_WHAT YOU SHOULD DO:_
Scan the records for the word "wire". Report each line where it occurs.

::: EXERCISE DATA :::

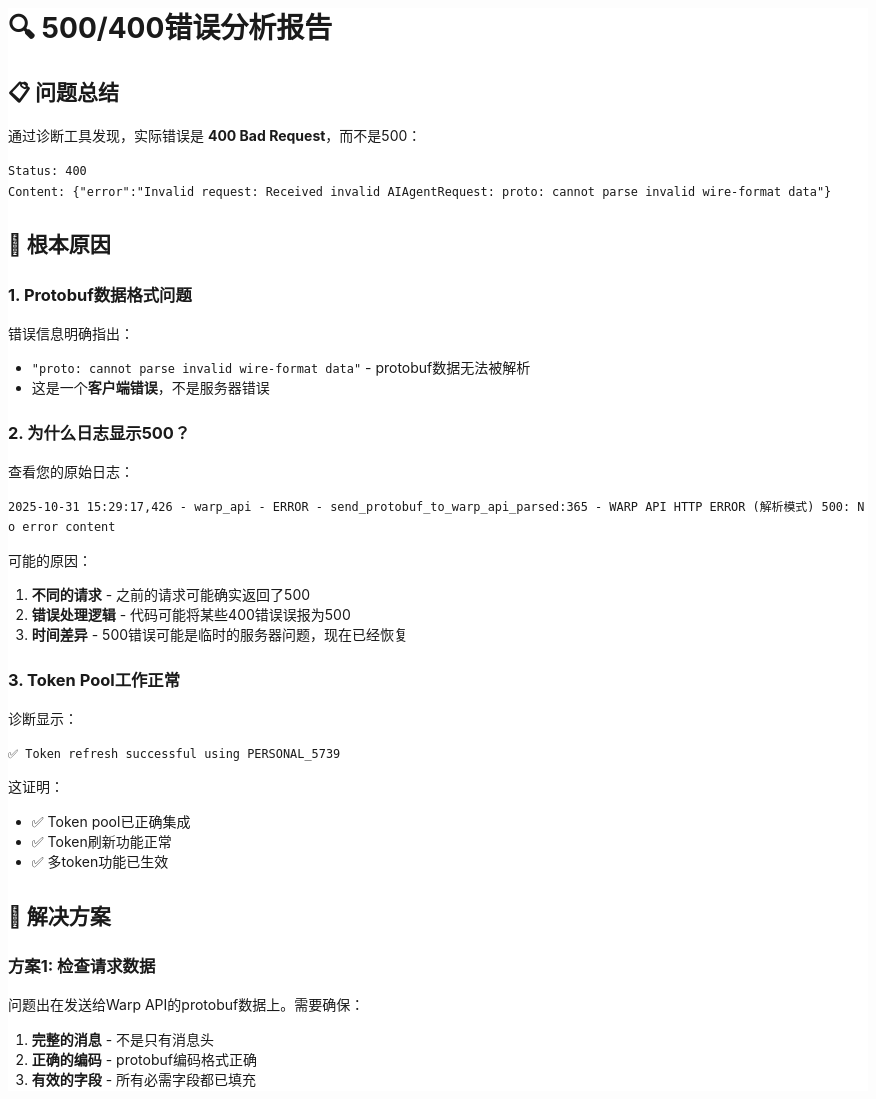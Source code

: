 # 🔍 500/400错误分析报告

## 📋 问题总结

通过诊断工具发现，实际错误是 **400 Bad Request**，而不是500：

```
Status: 400
Content: {"error":"Invalid request: Received invalid AIAgentRequest: proto: cannot parse invalid wire-format data"}
```

## 🎯 根本原因

### 1. **Protobuf数据格式问题**

错误信息明确指出：
- `"proto: cannot parse invalid wire-format data"` - protobuf数据无法被解析
- 这是一个**客户端错误**，不是服务器错误

### 2. **为什么日志显示500？**

查看您的原始日志：
```
2025-10-31 15:29:17,426 - warp_api - ERROR - send_protobuf_to_warp_api_parsed:365 - WARP API HTTP ERROR (解析模式) 500: No error content
```

可能的原因：
1. **不同的请求** - 之前的请求可能确实返回了500
2. **错误处理逻辑** - 代码可能将某些400错误误报为500
3. **时间差异** - 500错误可能是临时的服务器问题，现在已经恢复

### 3. **Token Pool工作正常**

诊断显示：
```
✅ Token refresh successful using PERSONAL_5739
```

这证明：
- ✅ Token pool已正确集成
- ✅ Token刷新功能正常
- ✅ 多token功能已生效

## 🔧 解决方案

### 方案1: 检查请求数据

问题出在发送给Warp API的protobuf数据上。需要确保：

1. **完整的消息** - 不是只有消息头
2. **正确的编码** - protobuf编码格式正确
3. **有效的字段** - 所有必需字段都已填充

:::

_YOUR RESPONSE:_
Content: {"error":"Invalid request: Received invalid AIAgentRequest: proto: cannot parse invalid wire-format data"}
- `"proto: cannot parse invalid wire-format data"` - protobuf数据无法被解析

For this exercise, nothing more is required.